- **WORK INSTRUCTION**:
Exact copies of all entries are needed. Pictures are to be left out.

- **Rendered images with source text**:
============================================================

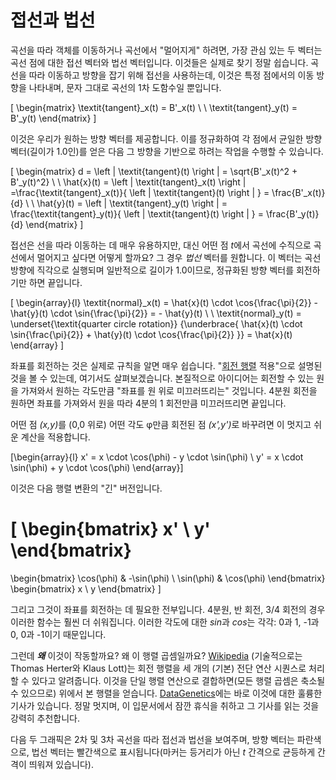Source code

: # 접선과 법선

곡선을 따라 객체를 이동하거나 곡선에서 "멀어지게" 하려면, 가장 관심 있는 두 벡터는 곡선 점에 대한 접선 벡터와 법선 벡터입니다. 이것들은 실제로 찾기 정말 쉽습니다. 곡선을 따라 이동하고 방향을 잡기 위해 접선을 사용하는데, 이것은 특정 점에서의 이동 방향을 나타내며, 문자 그대로 곡선의 1차 도함수일 뿐입니다.

\[
\begin{matrix}
  \textit{tangent}_x(t) = B'_x(t) \\
  \\
  \textit{tangent}_y(t) = B'_y(t)
\end{matrix}
\]

이것은 우리가 원하는 방향 벡터를 제공합니다. 이를 정규화하여 각 점에서 균일한 방향 벡터(길이가 1.0인)를 얻은 다음 그 방향을 기반으로 하려는 작업을 수행할 수 있습니다.

\[
\begin{matrix}
  d = \left \| \textit{tangent}(t) \right \| = \sqrt{B'_x(t)^2 + B'_y(t)^2} \\
  \\
  \hat{x}(t) = \left \| \textit{tangent}_x(t) \right \|
             =\frac{\textit{tangent}_x(t)}{ \left \| \textit{tangent}(t) \right \| }
             = \frac{B'_x(t)}{d} \\
  \\
  \hat{y}(t) = \left \| \textit{tangent}_y(t) \right \|
             = \frac{\textit{tangent}_y(t)}{ \left \| \textit{tangent}(t) \right \| }
             = \frac{B'_y(t)}{d}
\end{matrix}
\]

접선은 선을 따라 이동하는 데 매우 유용하지만, 대신 어떤 점 <i>t</i>에서 곡선에 수직으로 곡선에서 멀어지고 싶다면 어떻게 할까요? 그 경우 *법선* 벡터를 원합니다. 이 벡터는 곡선 방향에 직각으로 실행되며 일반적으로 길이가 1.0이므로, 정규화된 방향 벡터를 회전하기만 하면 끝입니다.

\[
\begin{array}{l}
  \textit{normal}_x(t) = \hat{x}(t) \cdot \cos{\frac{\pi}{2}} - \hat{y}(t) \cdot \sin{\frac{\pi}{2}} = - \hat{y}(t) \\
  \\
  \textit{normal}_y(t) = \underset{\textit{quarter circle rotation}} {\underbrace{ \hat{x}(t) \cdot \sin{\frac{\pi}{2}} + \hat{y}(t) \cdot \cos{\frac{\pi}{2}} }} = \hat{x}(t)
\end{array}
\]

<div class="note">

좌표를 회전하는 것은 실제로 규칙을 알면 매우 쉽습니다. "[회전 행렬](https://en.wikipedia.org/wiki/Rotation_matrix) 적용"으로 설명된 것을 볼 수 있는데, 여기서도 살펴보겠습니다. 본질적으로 아이디어는 회전할 수 있는 원을 가져와서 원하는 각도만큼 "좌표를 원 위로 미끄러뜨리는" 것입니다. 4분원 회전을 원하면 좌표를 가져와서 원을 따라 4분의 1 회전만큼 미끄러뜨리면 끝입니다.

어떤 점 <i>(x,y)</i>를 (0,0 위로) 어떤 각도 φ만큼 회전된 점 <i>(x',y')</i>로 바꾸려면 이 멋지고 쉬운 계산을 적용합니다.

\[\begin{array}{l}
  x' = x \cdot \cos(\phi) - y \cdot \sin(\phi) \\
  y' = x \cdot \sin(\phi) + y \cdot \cos(\phi)
\end{array}\]

이것은 다음 행렬 변환의 "긴" 버전입니다.

\[
  \begin{bmatrix}
    x' \\ y'
  \end{bmatrix}
  =
  \begin{bmatrix}
   \cos(\phi) & -\sin(\phi) \\
   \sin(\phi) & \cos(\phi)
  \end{bmatrix}
  \begin{bmatrix}
    x \\ y
  \end{bmatrix}
\]

그리고 그것이 좌표를 회전하는 데 필요한 전부입니다. 4분원, 반 회전, 3/4 회전의 경우 이러한 함수는 훨씬 더 쉬워집니다. 이러한 각도에 대한 *sin*과 *cos*는 각각: 0과 1, -1과 0, 0과 -1이기 때문입니다.

그런데 ***왜*** 이것이 작동할까요? 왜 이 행렬 곱셈일까요? [Wikipedia](https://en.wikipedia.org/wiki/Rotation_matrix#Decomposition_into_shears) (기술적으로는 Thomas Herter와 Klaus Lott)는 회전 행렬을 세 개의 (기본) 전단 연산 시퀀스로 처리할 수 있다고 알려줍니다. 이것을 단일 행렬 연산으로 결합하면(모든 행렬 곱셈은 축소될 수 있으므로) 위에서 본 행렬을 얻습니다. [DataGenetics](https://datagenetics.com/blog/august32013/index.html)에는 바로 이것에 대한 훌륭한 기사가 있습니다. 정말 멋지며, 이 입문서에서 잠깐 휴식을 취하고 그 기사를 읽는 것을 강력히 추천합니다.

</div>

다음 두 그래픽은 2차 및 3차 곡선을 따라 접선과 법선을 보여주며, 방향 벡터는 파란색으로, 법선 벡터는 빨간색으로 표시됩니다(마커는 등거리가 아닌 *t* 간격으로 균등하게 간격이 띄워져 있습니다).

<div class="figure">
  <graphics-element title="2차 베지에 접선과 법선" src="./pointvectors.js" data-type="quadratic"></graphics-element>
  <graphics-element title="3차 베지에 접선과 법선" src="./pointvectors.js" data-type="cubic"></graphics-element>
</div>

============================================================

- **TASK SOLUTION**:
Source code

: # 접선과 법선

곡선을 따라 객체를 이동하거나 곡선에서 "멀어지게" 하려면, 가장 관심 있는 두 벡터는 곡선 점에 대한 접선 벡터와 법선 벡터입니다. 이것들은 실제로 찾기 정말 쉽습니다. 곡선을 따라 이동하고 방향을 잡기 위해 접선을 사용하는데, 이것은 특정 점에서의 이동 방향을 나타내며, 문자 그대로 곡선의 1차 도함수일 뿐입니다.

\[
\begin{matrix}
  \textit{tangent}_x(t) = B'_x(t) \\
  \\
  \textit{tangent}_y(t) = B'_y(t)
\end{matrix}
\]

이것은 우리가 원하는 방향 벡터를 제공합니다. 이를 정규화하여 각 점에서 균일한 방향 벡터(길이가 1.0인)를 얻은 다음 그 방향을 기반으로 하려는 작업을 수행할 수 있습니다.

\[
\begin{matrix}
  d = \left \| \textit{tangent}(t) \right \| = \sqrt{B'_x(t)^2 + B'_y(t)^2} \\
  \\
  \hat{x}(t) = \left \| \textit{tangent}_x(t) \right \|
             =\frac{\textit{tangent}_x(t)}{ \left \| \textit{tangent}(t) \right \| }
             = \frac{B'_x(t)}{d} \\
  \\
  \hat{y}(t) = \left \| \textit{tangent}_y(t) \right \|
             = \frac{\textit{tangent}_y(t)}{ \left \| \textit{tangent}(t) \right \| }
             = \frac{B'_y(t)}{d}
\end{matrix}
\]

접선은 선을 따라 이동하는 데 매우 유용하지만, 대신 어떤 점 <i>t</i>에서 곡선에 수직으로 곡선에서 멀어지고 싶다면 어떻게 할까요? 그 경우 *법선* 벡터를 원합니다. 이 벡터는 곡선 방향에 직각으로 실행되며 일반적으로 길이가 1.0이므로, 정규화된 방향 벡터를 회전하기만 하면 끝입니다.

\[
\begin{array}{l}
  \textit{normal}_x(t) = \hat{x}(t) \cdot \cos{\frac{\pi}{2}} - \hat{y}(t) \cdot \sin{\frac{\pi}{2}} = - \hat{y}(t) \\
  \\
  \textit{normal}_y(t) = \underset{\textit{quarter circle rotation}} {\underbrace{ \hat{x}(t) \cdot \sin{\frac{\pi}{2}} + \hat{y}(t) \cdot \cos{\frac{\pi}{2}} }} = \hat{x}(t)
\end{array}
\]

<div class="note">

좌표를 회전하는 것은 실제로 규칙을 알면 매우 쉽습니다. "[회전 행렬](https://en.wikipedia.org/wiki/Rotation_matrix) 적용"으로 설명된 것을 볼 수 있는데, 여기서도 살펴보겠습니다. 본질적으로 아이디어는 회전할 수 있는 원을 가져와서 원하는 각도만큼 "좌표를 원 위로 미끄러뜨리는" 것입니다. 4분원 회전을 원하면 좌표를 가져와서 원을 따라 4분의 1 회전만큼 미끄러뜨리면 끝입니다.

어떤 점 <i>(x,y)</i>를 (0,0 위로) 어떤 각도 φ만큼 회전된 점 <i>(x',y')</i>로 바꾸려면 이 멋지고 쉬운 계산을 적용합니다.

\[\begin{array}{l}
  x' = x \cdot \cos(\phi) - y \cdot \sin(\phi) \\
  y' = x \cdot \sin(\phi) + y \cdot \cos(\phi)
\end{array}\]

이것은 다음 행렬 변환의 "긴" 버전입니다.

\[
  \begin{bmatrix}
    x' \\ y'
  \end{bmatrix}
  =
  \begin{bmatrix}
   \cos(\phi) & -\sin(\phi) \\
   \sin(\phi) & \cos(\phi)
  \end{bmatrix}
  \begin{bmatrix}
    x \\ y
  \end{bmatrix}
\]

그리고 그것이 좌표를 회전하는 데 필요한 전부입니다. 4분원, 반 회전, 3/4 회전의 경우 이러한 함수는 훨씬 더 쉬워집니다. 이러한 각도에 대한 *sin*과 *cos*는 각각: 0과 1, -1과 0, 0과 -1이기 때문입니다.

그런데 ***왜*** 이것이 작동할까요? 왜 이 행렬 곱셈일까요? [Wikipedia](https://en.wikipedia.org/wiki/Rotation_matrix#Decomposition_into_shears) (기술적으로는 Thomas Herter와 Klaus Lott)는 회전 행렬을 세 개의 (기본) 전단 연산 시퀀스로 처리할 수 있다고 알려줍니다. 이것을 단일 행렬 연산으로 결합하면(모든 행렬 곱셈은 축소될 수 있으므로) 위에서 본 행렬을 얻습니다. [DataGenetics](https://datagenetics.com/blog/august32013/index.html)에는 바로 이것에 대한 훌륭한 기사가 있습니다. 정말 멋지며, 이 입문서에서 잠깐 휴식을 취하고 그 기사를 읽는 것을 강력히 추천합니다.

</div>

다음 두 그래픽은 2차 및 3차 곡선을 따라 접선과 법선을 보여주며, 방향 벡터는 파란색으로, 법선 벡터는 빨간색으로 표시됩니다(마커는 등거리가 아닌 *t* 간격으로 균등하게 간격이 띄워져 있습니다).

<div class="figure">
  <graphics-element title="2차 베지에 접선과 법선" src="./pointvectors.js" data-type="quadratic"></graphics-element>
  <graphics-element title="3차 베지에 접선과 법선" src="./pointvectors.js" data-type="cubic"></graphics-element>
</div>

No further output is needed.